Putting the Vania in Metroidvania 

Castlevania: Symphony of the Night was the next major departure of the series and the blueprint of what the 2D side of the series has followed since. It borrowed the exploration, shops, item collection, upgrades, and a similar RPG leveling system from Simon's Quest, and added to it elements borrowed from Super Metroid, like the map and level/world design. The popular term for this exploration style gameplay is Metroidvania, on account of both Super Metroid and Symphony of the Night being excellent games featuring similar gameplay. And coupled with this style was the great Castlevania atmosphere, monster slaying, wonderful music, and epic bosses.


So, what does it mean to be Castlevania? With the games like the original, III, and IV being defining games of the series, challenging and satisfying gameplay is obvious. Symphony of the Night and to a lesser extent Simon's Quest, suggest that exploration, item management, and having a RPG leveling system are also important. And obviously the setting would ideally be consistent with that of medieval-fantasy.

The 3D games haven't necessarily been bad as far as games go, but as far as Castlevania games go, something is always off. The recent Lords of Shadow for instance, is an example of a decent game. However, it feels less like Castlevania and more like God of War. It has boss battles that could be described as epic, like the few that you must climb on top of a find weak spots similarly to Shadow of the Colossus. The problem with both of these characteristics is, that it simply doesn't play as well as the games it tries to emulate. Something always seems to get lost in translation with Castlevania's transition into 3D, and Lords of Shadow is just the most recent culprit.

It may seem like it'll never happen, like "the one" will never be released, but I have something to share with you. It's already here. 

    
Wait... You don't see it? It practically screams Castle's Souls! 

And it's been here since 2009 and it even has a spiritual successor that will be released later this year.

My friends look no further than Demon's Souls for your 3D Castlevania fix. Actually you probably should, because Dark Souls comes out in a few months as well.

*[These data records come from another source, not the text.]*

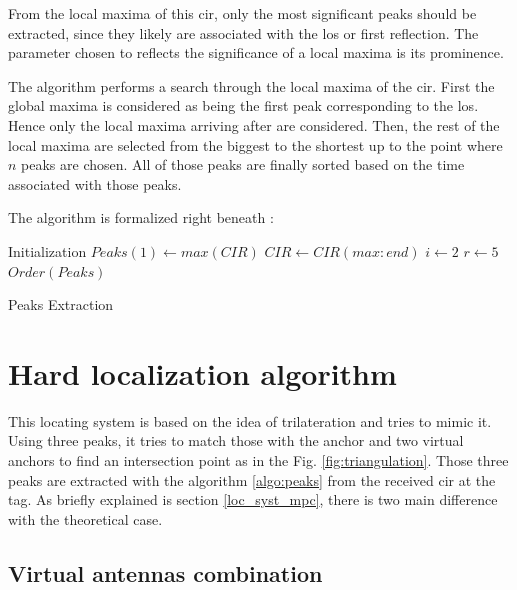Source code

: From the local maxima  of this \gls{cir}, only the most significant peaks should be extracted, since they likely are associated with the \gls{los} or first reflection. The parameter chosen to reflects the significance of a local maxima is its prominence.
\vspace{2mm}

The algorithm performs a search through the local maxima of the \gls{cir}. First the global maxima is considered as being the first peak corresponding to the \gls{los}. Hence only the local maxima arriving after are considered. Then, the rest of the local maxima are selected from the biggest to the shortest up to the point where $n$ peaks are chosen. All of those peaks are finally sorted based on the time associated with those peaks. 

The algorithm is formalized right beneath :
\vspace{2mm}

\begin{algorithm}[H]
Initialization\;
$Peaks(1) \longleftarrow max(CIR)$\;
$CIR \longleftarrow CIR(max:end)$\;
$i \longleftarrow 2$\;
$r \longleftarrow 5$\;
 $Order(Peaks)$
 \caption{Peaks Extraction \label{algo:peaks}}
\end{algorithm}

\section{Hard localization algorithm}
\label{hard_loc}
This locating system is based on the idea of trilateration and tries to mimic it. Using three peaks, it tries to match those with the anchor and two virtual anchors to find an intersection point as in the Fig. \ref{fig:triangulation}. Those three peaks are extracted with the algorithm \ref{algo:peaks} from the received \gls{cir} at the tag. As briefly explained is section \ref{loc_syst_mpc}, there is two main difference with the theoretical case.

\subsection{Virtual antennas combination}

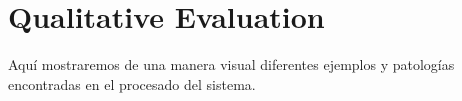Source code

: 


\section{Qualitative Evaluation}

Aquí mostraremos de una manera visual diferentes ejemplos y patologías
encontradas en el procesado del sistema.
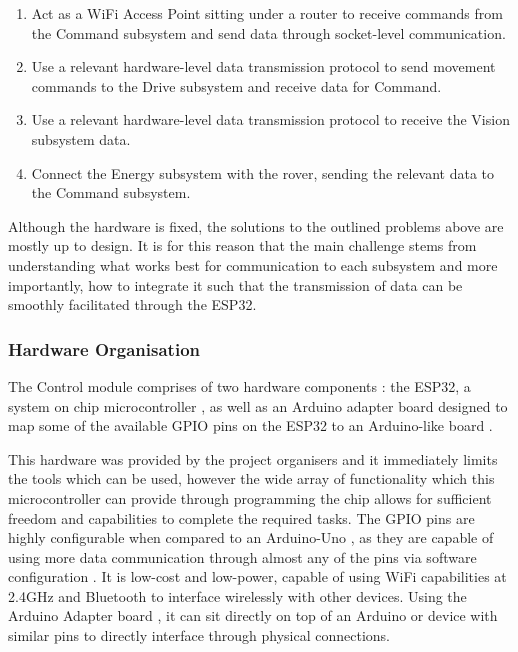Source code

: \documentclass[a4paper]{article}
\begin{document}
\begin{enumerate}
    \item Act as a WiFi Access Point sitting under a router to receive
    commands from the Command subsystem and send data through socket-level communication.
    \item Use a relevant hardware-level data transmission protocol to
    send movement commands to the Drive subsystem and receive data for Command. 
    \item Use a relevant hardware-level data transmission protocol to receive
    the Vision subsystem data.
    \item Connect the Energy subsystem with the rover, sending the relevant data
    to the Command subsystem.
\end{enumerate}

Although the hardware is fixed, the solutions to the outlined problems
above are mostly up to design. It is for this reason that the main challenge
stems from understanding what works best for communication to each subsystem
and more importantly, how to integrate it such that the transmission of data
can be smoothly facilitated through the ESP32.

\subsubsection{Hardware Organisation}

The Control module comprises of two hardware components \cite{BoxContent}: 
the ESP32, a system on chip microcontroller \cite{ESP32Datasheet}, as well as an Arduino adapter
board designed to map some of the available GPIO pins on the ESP32 to an Arduino-like
board \cite{ESP32ArduinoAdapter}.

This hardware was provided by the project organisers and it immediately limits
the tools which can be used, however the wide array of functionality which
this microcontroller can provide through programming the chip allows
for sufficient freedom and capabilities to complete the required tasks. The
GPIO pins are highly configurable when compared to an Arduino-Uno \cite{MicrocontrollerComparison}, as they
are capable of using more data communication through almost any of the pins
via software configuration \cite{ESP32PinOut}. It is low-cost and low-power, 
capable of using WiFi capabilities at 2.4GHz and Bluetooth \cite{ESP32Datasheet} to interface wirelessly
with other devices. Using the Arduino Adapter board \cite{ESP32ArduinoAdapter}, it can sit directly on top of
an Arduino or device with similar pins to directly interface through physical connections. 
\end{document}
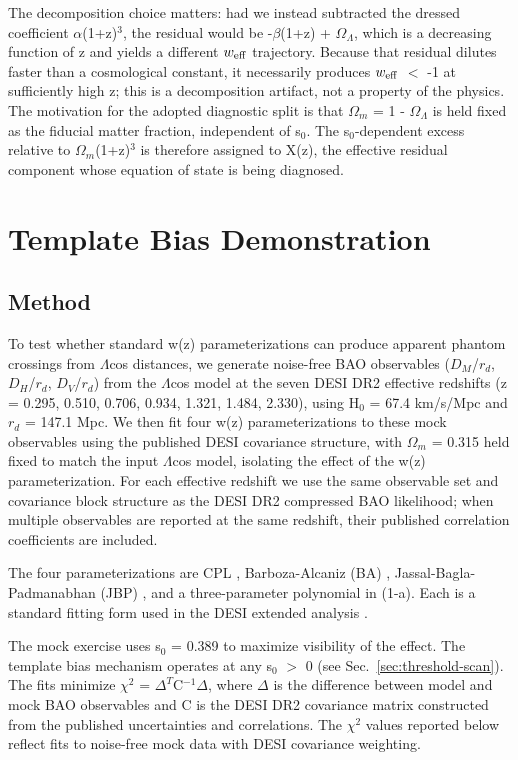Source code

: The decomposition choice matters: had we instead subtracted the dressed
coefficient $\alpha$(1+z)$^3$, the residual would be -$\beta$(1+z) + $\Omega_\Lambda$, which is a
decreasing function of z and yields a different $w_{\rm eff}$ trajectory.
Because that residual dilutes faster than a cosmological constant, it
necessarily produces $w_{\rm eff}$ $<$ -1 at sufficiently high z; this
is a decomposition artifact, not a property of the physics. The
motivation for the adopted diagnostic split is that $\Omega_m$ = 1 - $\Omega_\Lambda$ is
held fixed as the fiducial matter fraction, independent of s$_0$. The
s$_0$-dependent excess relative to $\Omega_m$(1+z)$^3$ is therefore assigned to
X(z), the effective residual component whose equation of state is being
diagnosed.

\section{Template Bias Demonstration}\label{sec:template-bias}

\subsection{Method}\label{sec:tb-method}

To test whether standard w(z) parameterizations can produce apparent
phantom crossings from $\Lambda$cos distances, we generate noise-free BAO
observables ($D_M$/$r_d$, $D_H$/$r_d$, $D_V$/$r_d$) from the $\Lambda$cos model at the
seven DESI DR2 effective redshifts (z = 0.295, 0.510, 0.706, 0.934,
1.321, 1.484, 2.330), using H$_0$ = 67.4 km/s/Mpc and $r_d$ = 147.1 Mpc. We
then fit four w(z) parameterizations to these mock observables using the
published DESI covariance structure, with $\Omega_m$ = 0.315 held fixed to
match the input $\Lambda$cos model, isolating the effect of the w(z)
parameterization. For each effective redshift we use the same observable
set and covariance block structure as the DESI DR2 compressed BAO
likelihood; when multiple observables are reported at the same redshift,
their published correlation coefficients are included.

The four parameterizations are CPL \cite{ref4,ref5}, Barboza-Alcaniz (BA)
\cite{ref10}, Jassal-Bagla-Padmanabhan (JBP) \cite{ref11}, and a three-parameter
polynomial in (1-a). Each is a standard fitting form used in the DESI
extended analysis \cite{ref9}.

The mock exercise uses s$_0$ = 0.389 to maximize visibility of the effect.
The template bias mechanism operates at any s$_0$ $>$ 0 (see
Sec.~\ref{sec:threshold-scan}). The fits minimize $\chi^2$ = $\Delta^T$C$^{-1}\Delta$, where $\Delta$ is the difference between
model and mock BAO observables and C is the DESI DR2 covariance matrix
constructed from the published uncertainties and correlations. The $\chi^2$
values reported below reflect fits to noise-free mock data with DESI
covariance weighting.

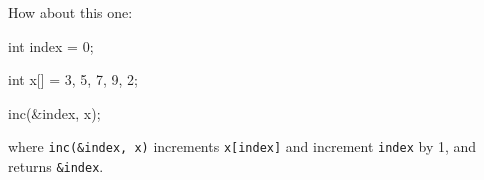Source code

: How about this one:



\begin{consolethree}[escapeinside=||]

int index = 0;



int x[] = {3, 5, 7, 9, 2};



inc(&index, x); 

\end{consolethree}

where \texttt{inc(\&index, x)} increments \texttt{x[index]} and increment \texttt{index} by 1, and returns \texttt{\&index}.

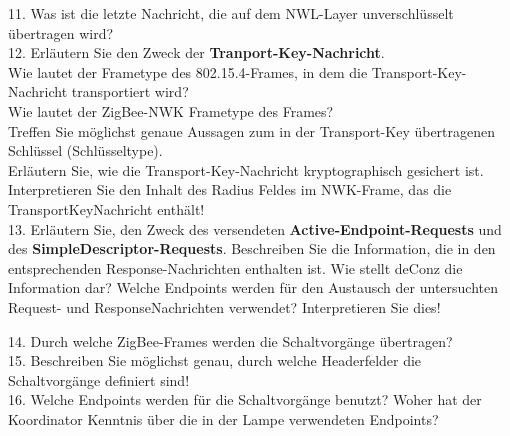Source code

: \begin{Fragen}
    11. Was ist die letzte Nachricht, die auf dem NWL-Layer unverschlüsselt übertragen wird?\\
    
    12. Erläutern Sie den Zweck der \textbf{Tranport-Key-Nachricht}.\\
     Wie lautet der Frametype des 802.15.4-Frames, in dem die Transport-Key-Nachricht transportiert wird? \\
     Wie lautet der ZigBee-NWK Frametype des Frames?\\
     Treffen Sie möglichst genaue Aussagen zum in der Transport-Key übertragenen Schlüssel (Schlüsseltype). \\
     Erläutern Sie, wie die Transport-Key-Nachricht kryptographisch gesichert ist.\\
     Interpretieren Sie den Inhalt des Radius Feldes im NWK-Frame, das die TransportKeyNachricht enthält!\\
    
    13. Erläutern Sie, den Zweck des versendeten \textbf{Active-Endpoint-Requests} und des \textbf{SimpleDescriptor-Requests}.
     Beschreiben Sie die Information, die in den entsprechenden Response-Nachrichten enthalten ist. 
     Wie stellt deConz die Information dar?
     Welche Endpoints werden für den Austausch der untersuchten Request- und ResponseNachrichten verwendet? Interpretieren Sie dies!

    
    14. Durch welche ZigBee-Frames werden die Schaltvorgänge übertragen? \\
    
    15. Beschreiben Sie möglichst genau, durch welche Headerfelder die Schaltvorgänge definiert sind! \\
        
    16. Welche Endpoints werden für die Schaltvorgänge benutzt? Woher hat der Koordinator Kenntnis über die in der Lampe verwendeten Endpoints? \\
    \end{Fragen}

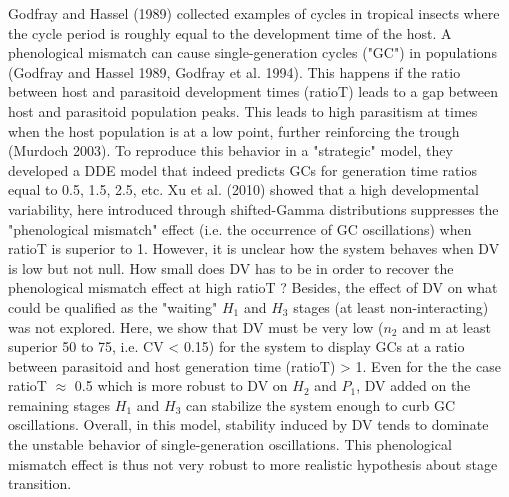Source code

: \documentclass[12pt,a4paper,onecolumn]{article}
\begin{document}
\tabto{1.5 cm} Godfray and Hassel (1989) collected examples of cycles in tropical insects where the cycle period is roughly equal to the development time of the host. A phenological mismatch can cause single-generation cycles ("GC") in populations (Godfray and Hassel 1989, Godfray et al. 1994). This happens if the ratio between host and parasitoid development times (ratioT) leads to a gap between host and parasitoid population peaks. This leads to high parasitism at times when the host population is at a low point, further reinforcing the trough (Murdoch 2003).  To reproduce this behavior in a "strategic" model, they developed a DDE model that indeed predicts GCs for generation time ratios equal to 0.5, 1.5, 2.5, etc. Xu et al. (2010) showed that a high developmental variability, here introduced through shifted-Gamma distributions suppresses the "phenological mismatch" effect (i.e. the occurrence of GC oscillations) when ratioT is superior to 1. However, it is unclear how the system behaves when DV is low but not null. How small does DV has to be in order to recover the phenological mismatch effect at high ratioT ? Besides, the effect of DV on what could be qualified as the "waiting" $H_1$ and $H_3$ stages (at least non-interacting) was not explored. Here, we show that DV must be very low ($n_2$ and m at least superior 50 to 75, i.e. CV < 0.15) for the system to display GCs at a ratio between parasitoid and host generation time (ratioT) > 1. Even for the the case ratioT $\approx$ 0.5 which is more robust to DV on $H_2$ and $P_1$, DV added on the remaining stages $H_1$ and $H_3$ can stabilize the system enough to curb GC oscillations. Overall, in this model, stability induced by DV tends to dominate the unstable behavior of single-generation oscillations. This phenological mismatch effect is thus not very robust to more realistic hypothesis about stage transition.
\end{document}
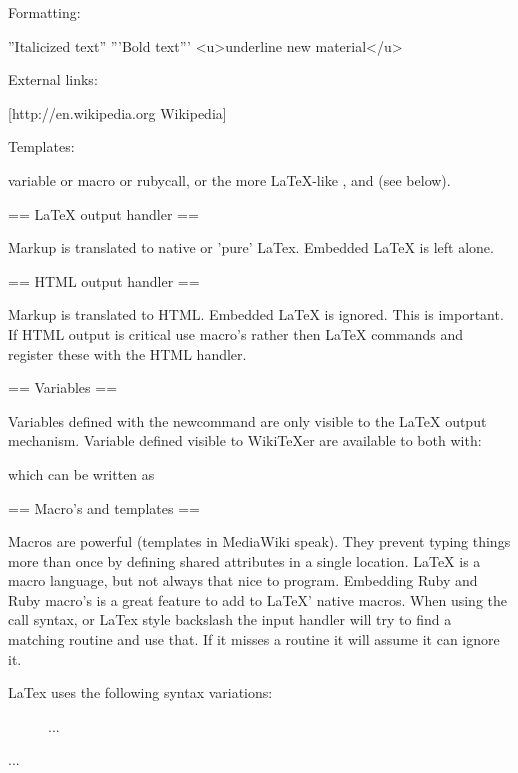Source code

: Formatting:

''Italicized text''
'''Bold text'''
<u>underline new material</u>

External links:

[http://en.wikipedia.org Wikipedia]

Templates:

{{variable}} or {{macro}} or {{rubycall}}, or the more LaTeX-like
\variable, \macro and \rubycall (see below).


== LaTeX output handler ==

Markup is translated to native or 'pure' LaTex. Embedded LaTeX is left alone.


== HTML output handler ==

Markup is translated to HTML. Embedded LaTeX is ignored. This is
important. If HTML output is critical use macro's rather then LaTeX
commands and register these with the HTML handler.

== Variables ==

Variables defined with the newcommand are only visible to the LaTeX
output mechanism. Variable defined visible to WikiTeXer are available
to both with:


which can be written as


== Macro's and templates ==

Macros are powerful (templates in MediaWiki speak). They prevent
typing things more than once by defining shared attributes in a single
location.  LaTeX is a macro language, but not always that nice to
program.  Embedding Ruby and Ruby macro's is a great feature to add to
LaTeX' native macros. When using the {{call}} syntax, or LaTex style
backslash \call the input handler will try to find a matching routine
and use that. If it misses a routine it will assume it can ignore it.

LaTex uses the following syntax variations:

	\hfill
	\caption{This is the caption.\label{fig:rawss}}

  \begin{figure} ... \end{figure}
  \begin{minipage}[t]{0.58\linewidth} ... \end{minipage} %

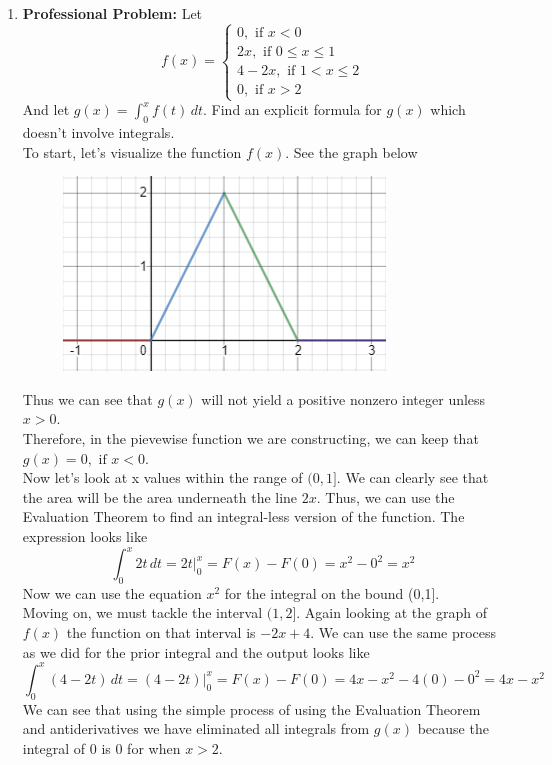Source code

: \documentclass{article}
\begin{document}
\begin{enumerate}[label=\textbf{(2.\arabic*)}]
\item \textbf{Professional Problem:} Let
\[f(x)= \begin{cases}
0, \text{        if } x<0 \\
2x, \text{       if } 0\le x\le1 \\
4-2x, \text{       if } 1<x\le2 \\
0, \text{       if } x>2
\end{cases}\]
And let $g(x)=\displaystyle{ \int_0^x\!f(t)\,dt }$. Find an explicit formula for $g(x)$ which doesn't involve integrals. \\
\newline
To start, let's visualize the function $f(x)$. See the graph below
\begin{figure}[H]
\centering
\includegraphics[scale=.5]{twopointfour}
\end{figure}
Thus we can see that $g(x)$ will not yield a positive nonzero integer unless $x>0$. \\ 
Therefore, in the pievewise function we are constructing, we can keep that $g(x)=0, \text{ if } x<0$. \\
Now let's look at x values within the range of $(0,1]$.  We can clearly see that the area will be the area underneath the line $2x$. Thus, we can use the Evaluation Theorem to find an integral-less version of the function. The expression looks like
\[\int_0^x\!2t\,dt=2t{|}_0^x=F(x)-F(0)=x^2-0^2=x^2\]
Now we can use the equation $x^2$ for the integral on the bound (0,1]. \\
 Moving on, we must tackle the interval $(1,2]$. Again looking at the graph of $f(x)$ the function on that interval is $-2x+4$. We can use the same process as we did for the prior integral and the output looks like
 \[\int_0^x\!(4-2t)\,dt=(4-2t)|_0^x=F(x)-F(0)=4x-x^2-4(0)-0^2=4x-x^2\]
 We can see that using the simple process of using the Evaluation Theorem and antiderivatives we have eliminated all integrals from $g(x)$ because the integral of 0 is 0 for when $x>2$. \\

\end{enumerate}
\end{document}
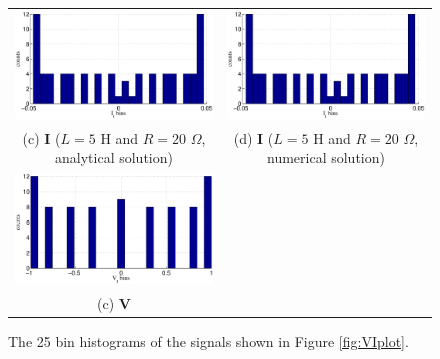 \begin{figure}[ht]
\begin{center}
\begin{tabular}{cc}
\includegraphics[scale=0.48]{IRCircuitResponseExampleL5R20_Yhist_an.eps} &
\includegraphics[scale=0.48]{IRCircuitResponseExampleL5R20_Yhist_num.eps} \\
(c) $\mathbf{I}$ ($L=5$ H and $R=20$ $\Omega$, analytical solution) & (d) $\mathbf{I}$ ($L=5$ H and $R=20$ $\Omega$, numerical solution)\\
\includegraphics[scale=0.48]{IRCircuitResponseExampleL10R5_Xhist.eps} \\
(c) $\mathbf{V}$
\end{tabular}
\end{center}
\caption{The 25 bin histograms of the signals shown in Figure \ref{fig:VIplot}.}
\label{fig:VIhist}
\end{figure}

Now I know you're probably thinking, "What does Demon's Souls have to do with anything? It's not even a Castlevania game, and it doesn't even have Dracula or his castle". I'd be inclined to agree with you on those points, but those points alone.

I'll ease you into it.

Medieval-Fantasy Setting 

This is probably the most obvious similarity between both games. Both series' cast you as warriors that use weapons like swords or magic spells. Both are rooted in more Western Mythology, but neither series finds themselves restricted to those confines. Both have magic systems, and both dip into Holy magic while also having some traditional magic. In Castlevania III there is a character that utilizes magic. In most Castlevania games there are magic weapons such as holy water and holy crosses. Demon's Souls feels like it evolved what Castlevania had with its own use of miracles that were separate from the more traditional "magic" spells like a fireball spell.

Epic Music

It's more of a subtle choice, but important all the same. It's not necessarily as memorable or catchy as Castlevania's classic tunes, but it certainly feels appropriately epic and haunting, which leads me to my next point.

Haunting, Dark, and Chilling Atmosphere

In the 8-bit and even 16-bit days Castlevania was all about atmosphere. Actually 2D Castlevania has always been about atmosphere, and it is amazing that it could pull it off so well within the confines of two dimensions. One of Demon's Souls' biggest strengths is also its atmosphere. It features dungeons, dark, dank corridors, dirty mines, and the ambient noise just ramps up the immersion. The aforementioned music also plays its role at all the right moments. Even the gameplay adds to the atmosphere, but that'll be discussed later on. All of it adds up to make Demon's Souls one of the most atmospheric games of not only this generation, but of all time.

It's even got candles! No... You can't whip them... 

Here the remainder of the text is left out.